(Dataset entries)
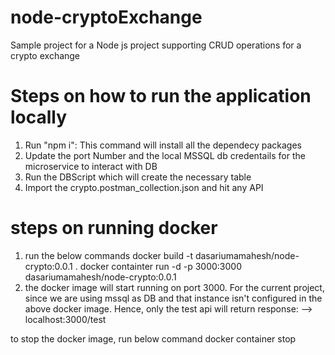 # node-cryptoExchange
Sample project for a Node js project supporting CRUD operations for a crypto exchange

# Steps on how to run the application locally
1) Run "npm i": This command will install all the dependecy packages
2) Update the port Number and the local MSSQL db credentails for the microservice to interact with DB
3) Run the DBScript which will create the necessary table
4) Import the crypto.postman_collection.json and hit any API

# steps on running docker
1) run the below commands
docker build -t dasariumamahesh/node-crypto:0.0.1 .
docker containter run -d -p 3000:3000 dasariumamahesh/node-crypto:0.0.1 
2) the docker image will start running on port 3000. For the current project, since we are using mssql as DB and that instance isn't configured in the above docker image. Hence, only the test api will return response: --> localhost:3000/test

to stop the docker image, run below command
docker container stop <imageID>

Task :: Please copy out the entries above exactly as they appear, but skip their images.

Result of the exercise ::
 # node-cryptoExchange
Sample project for a Node js project supporting CRUD operations for a crypto exchange

# Steps on how to run the application locally
1) Run "npm i": This command will install all the dependecy packages
2) Update the port Number and the local MSSQL db credentails for the microservice to interact with DB
3) Run the DBScript which will create the necessary table
4) Import the crypto.postman_collection.json and hit any API

# steps on running docker
1) run the below commands
docker build -t dasariumamahesh/node-crypto:0.0.1 .
docker containter run -d -p 3000:3000 dasariumamahesh/node-crypto:0.0.1 
2) the docker image will start running on port 3000. For the current project, since we are using mssql as DB and that instance isn't configured in the above docker image. Hence, only the test api will return response: --> localhost:3000/test

to stop the docker image, run below command
docker container stop <imageID>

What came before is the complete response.